Sejarah Tanaman Obat
Penggunaan tanaman sebagai obat-obatan telah berlangsung sejak ribuan tahun yang lalu. Para ahli kesehatan bangsa Mesir Kuno pada 2500 tahun sebelum masehi telah menggunakan tanaman obat sebagai bahan-bahan untuk mengatasi penyakit yang sedang mereka alami saat itu. Besarnya resep penggunaan produk tanaman untuk pengobatan berbagai penyakit, gejala-gejala penyakit, dan diagnosisnya tercantum dalam Papyrus Ehers.

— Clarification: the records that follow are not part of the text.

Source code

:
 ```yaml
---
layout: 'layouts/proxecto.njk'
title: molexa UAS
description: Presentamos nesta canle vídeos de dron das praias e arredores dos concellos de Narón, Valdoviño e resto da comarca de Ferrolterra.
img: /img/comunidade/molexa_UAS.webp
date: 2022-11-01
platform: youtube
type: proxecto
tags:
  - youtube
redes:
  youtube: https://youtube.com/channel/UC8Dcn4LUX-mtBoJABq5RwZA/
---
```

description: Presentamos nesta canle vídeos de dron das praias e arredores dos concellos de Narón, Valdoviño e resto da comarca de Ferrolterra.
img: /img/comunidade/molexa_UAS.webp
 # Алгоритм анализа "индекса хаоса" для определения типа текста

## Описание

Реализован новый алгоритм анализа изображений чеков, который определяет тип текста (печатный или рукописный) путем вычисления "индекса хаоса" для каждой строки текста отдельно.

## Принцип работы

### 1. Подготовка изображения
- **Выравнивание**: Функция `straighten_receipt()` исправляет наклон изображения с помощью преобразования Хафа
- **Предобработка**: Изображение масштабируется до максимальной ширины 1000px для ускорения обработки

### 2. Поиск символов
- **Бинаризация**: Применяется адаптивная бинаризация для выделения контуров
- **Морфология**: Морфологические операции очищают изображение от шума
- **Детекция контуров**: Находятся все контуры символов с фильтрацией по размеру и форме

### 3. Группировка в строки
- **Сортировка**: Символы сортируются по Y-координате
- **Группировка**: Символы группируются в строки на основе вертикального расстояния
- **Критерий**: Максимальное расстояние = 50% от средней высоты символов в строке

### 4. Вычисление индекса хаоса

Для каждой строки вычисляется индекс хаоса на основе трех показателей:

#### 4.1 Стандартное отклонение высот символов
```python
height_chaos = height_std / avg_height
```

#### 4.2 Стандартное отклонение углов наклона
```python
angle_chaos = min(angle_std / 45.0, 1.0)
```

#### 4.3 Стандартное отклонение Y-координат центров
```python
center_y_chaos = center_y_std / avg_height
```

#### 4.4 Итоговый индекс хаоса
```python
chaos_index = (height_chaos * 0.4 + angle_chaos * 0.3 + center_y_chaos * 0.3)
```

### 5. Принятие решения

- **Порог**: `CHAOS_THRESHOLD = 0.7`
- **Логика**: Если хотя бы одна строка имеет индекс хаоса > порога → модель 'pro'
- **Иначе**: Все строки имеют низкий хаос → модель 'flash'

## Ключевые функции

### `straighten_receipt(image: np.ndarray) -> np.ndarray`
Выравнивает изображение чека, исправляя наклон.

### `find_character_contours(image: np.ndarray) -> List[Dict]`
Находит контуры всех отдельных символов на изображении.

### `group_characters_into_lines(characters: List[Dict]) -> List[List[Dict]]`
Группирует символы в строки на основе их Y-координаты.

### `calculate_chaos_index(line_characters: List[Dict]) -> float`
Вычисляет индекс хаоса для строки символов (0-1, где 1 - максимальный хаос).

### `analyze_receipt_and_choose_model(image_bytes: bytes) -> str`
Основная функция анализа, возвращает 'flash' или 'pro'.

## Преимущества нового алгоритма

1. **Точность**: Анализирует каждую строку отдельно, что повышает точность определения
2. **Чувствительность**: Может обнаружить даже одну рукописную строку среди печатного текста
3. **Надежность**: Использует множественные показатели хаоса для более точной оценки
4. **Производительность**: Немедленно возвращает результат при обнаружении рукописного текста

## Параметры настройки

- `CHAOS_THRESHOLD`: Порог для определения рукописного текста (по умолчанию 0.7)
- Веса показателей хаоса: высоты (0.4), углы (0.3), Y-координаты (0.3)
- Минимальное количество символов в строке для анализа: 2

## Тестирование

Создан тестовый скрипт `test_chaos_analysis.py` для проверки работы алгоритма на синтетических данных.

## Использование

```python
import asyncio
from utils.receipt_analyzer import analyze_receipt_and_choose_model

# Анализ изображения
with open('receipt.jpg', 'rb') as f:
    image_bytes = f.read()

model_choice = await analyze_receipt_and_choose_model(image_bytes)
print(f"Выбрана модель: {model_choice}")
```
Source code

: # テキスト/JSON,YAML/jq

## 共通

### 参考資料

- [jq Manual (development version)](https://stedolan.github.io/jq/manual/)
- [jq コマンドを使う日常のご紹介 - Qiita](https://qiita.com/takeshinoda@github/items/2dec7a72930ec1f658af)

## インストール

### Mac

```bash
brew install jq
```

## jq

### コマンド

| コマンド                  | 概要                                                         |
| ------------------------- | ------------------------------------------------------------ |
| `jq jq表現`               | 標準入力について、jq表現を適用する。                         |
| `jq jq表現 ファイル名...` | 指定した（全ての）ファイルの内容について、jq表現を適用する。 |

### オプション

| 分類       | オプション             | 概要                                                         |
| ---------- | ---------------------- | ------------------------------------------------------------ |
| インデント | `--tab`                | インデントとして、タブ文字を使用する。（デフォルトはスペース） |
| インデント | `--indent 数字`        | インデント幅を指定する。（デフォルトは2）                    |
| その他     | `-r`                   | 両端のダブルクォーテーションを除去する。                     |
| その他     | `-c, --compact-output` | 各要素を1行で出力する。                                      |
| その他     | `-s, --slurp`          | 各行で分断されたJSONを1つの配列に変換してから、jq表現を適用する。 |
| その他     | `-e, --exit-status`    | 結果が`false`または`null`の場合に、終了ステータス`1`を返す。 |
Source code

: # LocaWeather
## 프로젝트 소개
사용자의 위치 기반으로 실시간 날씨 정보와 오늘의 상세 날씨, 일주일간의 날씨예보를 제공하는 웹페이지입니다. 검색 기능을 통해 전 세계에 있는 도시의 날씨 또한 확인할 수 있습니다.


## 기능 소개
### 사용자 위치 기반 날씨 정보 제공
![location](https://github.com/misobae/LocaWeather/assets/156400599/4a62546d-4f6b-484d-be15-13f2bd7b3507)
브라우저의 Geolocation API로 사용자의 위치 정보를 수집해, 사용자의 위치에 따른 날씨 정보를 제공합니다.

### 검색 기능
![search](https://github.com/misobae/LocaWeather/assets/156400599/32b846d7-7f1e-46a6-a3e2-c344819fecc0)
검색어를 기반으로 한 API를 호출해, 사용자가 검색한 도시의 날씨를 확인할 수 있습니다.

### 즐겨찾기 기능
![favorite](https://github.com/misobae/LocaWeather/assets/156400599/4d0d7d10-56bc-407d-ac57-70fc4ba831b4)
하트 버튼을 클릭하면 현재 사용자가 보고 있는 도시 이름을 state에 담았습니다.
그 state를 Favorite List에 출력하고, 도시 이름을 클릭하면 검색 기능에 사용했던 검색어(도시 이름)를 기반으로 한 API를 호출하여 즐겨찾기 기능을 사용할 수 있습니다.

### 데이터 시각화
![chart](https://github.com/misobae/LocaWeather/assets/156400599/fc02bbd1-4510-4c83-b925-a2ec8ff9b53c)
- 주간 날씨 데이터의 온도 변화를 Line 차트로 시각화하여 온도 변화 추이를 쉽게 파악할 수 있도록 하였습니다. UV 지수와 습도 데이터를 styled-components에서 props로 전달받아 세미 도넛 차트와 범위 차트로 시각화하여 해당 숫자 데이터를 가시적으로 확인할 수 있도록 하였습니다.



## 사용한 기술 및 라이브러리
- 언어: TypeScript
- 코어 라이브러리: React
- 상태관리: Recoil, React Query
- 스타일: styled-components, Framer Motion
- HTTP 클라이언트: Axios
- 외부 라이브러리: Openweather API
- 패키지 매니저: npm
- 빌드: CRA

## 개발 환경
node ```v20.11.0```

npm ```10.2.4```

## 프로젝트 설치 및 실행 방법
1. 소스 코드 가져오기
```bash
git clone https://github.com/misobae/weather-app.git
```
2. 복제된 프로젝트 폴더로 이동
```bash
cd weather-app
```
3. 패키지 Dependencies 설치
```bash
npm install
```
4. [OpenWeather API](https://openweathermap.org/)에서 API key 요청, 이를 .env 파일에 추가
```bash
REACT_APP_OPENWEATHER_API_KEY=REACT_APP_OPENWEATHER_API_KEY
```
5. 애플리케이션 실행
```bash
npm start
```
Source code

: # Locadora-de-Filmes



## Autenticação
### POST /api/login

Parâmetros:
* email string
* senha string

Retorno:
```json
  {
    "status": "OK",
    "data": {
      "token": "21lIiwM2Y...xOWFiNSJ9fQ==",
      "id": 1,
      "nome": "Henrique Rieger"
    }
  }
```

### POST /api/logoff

Bangsa yunani kuno juga banyak menyimpan catatan mengenai penggunaan tanaman obat, seperti Hyppocrates (466 tahun sebelum masehi), Theophrastus (372 tahun sebelum masehi) dan Pedanios Dioscorides (100 tahun sebelum masehi) yang membuat himpunan keterangan terinci mengenai ribuan tanaman obat dalam De Materia Medica.
Di Indonesia, pemanfaatan tanaman sebagai obat-obatan juga telah berlangsung sejak ribuan tahun yang lalu. Tetapi, penggunaannya belum terdokumentasi dengan baik. Pada pertengahan abad XVII, seorang botanikus bernama Jacobus Rontius (1592-1631) mengumumkan khasiat tumbuh-tumbuhan dalam bukunya De Indiae Untriusquere Naturali et Medica. Meskipun hanya 60 jenis tumbuh-tumbuhan yang diteliti , tetapi buku ini merupakan dasar dari penelitian tumbuh-tumbuhan obat oleh N.A Van Rheede tot Draakestein (1637-1691) dalam bukunya Hortus Indicus Malabaricus.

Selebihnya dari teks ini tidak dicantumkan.